Christopher Booker, Richard Ingrams, Auberon Waugh and Barry Fantoni at the Private Eye office, Greek Street. Photo © Eric Hands
Eric Hands writes:
I arrived at Private Eye as a token working-class boxwallah – Ingrams’ term of endearment for non-editorial staff – following a mystical experience on Clapham Common (the drugs were better in those days) and a subsequent introduction to Barry Fantoni by the local vicar. My first job was to write up the ledgers for the advertising sales and, such was the shortage of space in the Greek Street premises, I shared a small smoke-shrouded cubicle with Auberon Waugh and Paul Foot. Bron had a habit of throwing his cigarette ends out of the window and on more than one occasion laid waste to a few fancy hats. I spent my first decent wage packet on a camera and the rest of my life trying to use one.

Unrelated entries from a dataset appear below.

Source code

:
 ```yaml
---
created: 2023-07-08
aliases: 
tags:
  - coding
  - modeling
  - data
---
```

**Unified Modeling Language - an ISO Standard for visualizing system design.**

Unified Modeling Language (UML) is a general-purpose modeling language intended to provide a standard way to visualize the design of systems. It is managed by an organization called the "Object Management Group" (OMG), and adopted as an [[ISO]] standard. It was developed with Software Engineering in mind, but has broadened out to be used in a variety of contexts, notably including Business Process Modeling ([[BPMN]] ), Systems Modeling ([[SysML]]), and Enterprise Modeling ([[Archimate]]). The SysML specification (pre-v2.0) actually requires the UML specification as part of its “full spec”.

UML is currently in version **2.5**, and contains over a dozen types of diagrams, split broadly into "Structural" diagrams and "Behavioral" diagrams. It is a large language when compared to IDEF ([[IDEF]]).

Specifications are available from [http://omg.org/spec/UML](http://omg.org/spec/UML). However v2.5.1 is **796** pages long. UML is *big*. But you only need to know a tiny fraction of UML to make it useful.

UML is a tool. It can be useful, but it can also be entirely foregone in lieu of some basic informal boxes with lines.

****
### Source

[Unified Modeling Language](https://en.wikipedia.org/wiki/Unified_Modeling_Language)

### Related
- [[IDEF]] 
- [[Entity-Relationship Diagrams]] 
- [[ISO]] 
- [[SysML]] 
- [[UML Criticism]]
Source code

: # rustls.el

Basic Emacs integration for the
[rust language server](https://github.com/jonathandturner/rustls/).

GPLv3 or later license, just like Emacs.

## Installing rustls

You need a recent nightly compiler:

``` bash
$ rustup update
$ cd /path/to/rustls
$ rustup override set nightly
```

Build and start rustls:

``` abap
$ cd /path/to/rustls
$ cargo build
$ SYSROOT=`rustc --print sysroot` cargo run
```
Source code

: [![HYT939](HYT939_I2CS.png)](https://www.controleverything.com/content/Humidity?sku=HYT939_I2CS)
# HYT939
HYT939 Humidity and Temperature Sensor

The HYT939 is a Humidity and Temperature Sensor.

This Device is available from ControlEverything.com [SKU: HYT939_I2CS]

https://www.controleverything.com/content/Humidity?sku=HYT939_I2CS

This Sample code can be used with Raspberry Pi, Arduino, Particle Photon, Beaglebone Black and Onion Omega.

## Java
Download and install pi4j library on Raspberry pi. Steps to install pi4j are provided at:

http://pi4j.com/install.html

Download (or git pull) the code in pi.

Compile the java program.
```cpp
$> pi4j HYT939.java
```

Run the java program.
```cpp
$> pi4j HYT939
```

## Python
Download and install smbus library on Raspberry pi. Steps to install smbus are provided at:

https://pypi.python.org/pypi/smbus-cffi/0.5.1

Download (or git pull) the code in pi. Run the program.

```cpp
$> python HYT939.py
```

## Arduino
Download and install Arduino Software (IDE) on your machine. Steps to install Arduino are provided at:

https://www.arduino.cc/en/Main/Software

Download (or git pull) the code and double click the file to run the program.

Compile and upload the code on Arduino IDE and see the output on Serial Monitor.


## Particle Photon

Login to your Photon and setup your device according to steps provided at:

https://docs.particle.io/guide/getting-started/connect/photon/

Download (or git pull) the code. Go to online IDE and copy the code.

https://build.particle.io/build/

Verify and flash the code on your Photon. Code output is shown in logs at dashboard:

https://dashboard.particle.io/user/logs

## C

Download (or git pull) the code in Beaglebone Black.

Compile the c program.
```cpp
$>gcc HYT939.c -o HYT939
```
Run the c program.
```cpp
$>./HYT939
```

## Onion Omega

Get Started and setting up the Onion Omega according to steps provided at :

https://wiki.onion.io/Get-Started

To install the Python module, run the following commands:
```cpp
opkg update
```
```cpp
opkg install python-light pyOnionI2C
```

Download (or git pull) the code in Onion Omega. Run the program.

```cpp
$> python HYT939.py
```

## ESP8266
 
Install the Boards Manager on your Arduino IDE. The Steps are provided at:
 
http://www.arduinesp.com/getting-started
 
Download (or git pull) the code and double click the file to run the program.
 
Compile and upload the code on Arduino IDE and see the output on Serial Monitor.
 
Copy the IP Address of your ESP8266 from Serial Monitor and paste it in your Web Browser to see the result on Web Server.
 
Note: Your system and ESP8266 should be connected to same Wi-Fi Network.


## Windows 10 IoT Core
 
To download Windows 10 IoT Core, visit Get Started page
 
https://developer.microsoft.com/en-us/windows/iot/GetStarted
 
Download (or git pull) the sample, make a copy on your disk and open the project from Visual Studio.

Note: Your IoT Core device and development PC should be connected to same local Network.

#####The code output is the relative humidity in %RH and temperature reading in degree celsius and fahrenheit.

Regarding the above photo, Adam Macqueen – who is working on a definitive history of Private Eye – supplies the following which sounds about right. I’d date it circa 1974 as the poster was being used as a prop – rather than the photo being taken to celebrate the poster (if that makes sense). It was from a series of shots I took for a feature in the New York Times. Lighting by Anglepoise.
Adam Macqueen writes:
As far as I can tell, the poster must refer to Wilson’s legal action against the Eye for a joke about the trademark Gannex macs he always wore: they were manufactured by a company owned by his friend Joe Kagan, and the Eye wrote that Kagan had “employed Wilson as a commercial traveller and male model for the last seven years at an annual salary of £5-£10,000.” His solicitor Lord Goodman – himself a regular target and sworn enemy of the Eye – brokered an apology that was printed in February 1973: “This reference was not intended to be take literally, and we apologise to Mr Wilson for any suggestion that he was employed by or received payments of any kind from a commercial concern whilst he was a Minister of the Crown.”
Kagan, who did provide funding for Wilson’s private office, later got a peerage in his resignation honours list – the ‘Lavender List’ – and was imprisoned for theft and false accounting in 1980. And Wilson continued his feud after his resignation as prime minister in 1976, when he started touting what he called a “Private Eye address book” around friendly journalists. It was presumed to have been compiled from information private detectives working for his friend James Goldsmith had acquired from the magazine’s dustbins during his epic legal battle that year.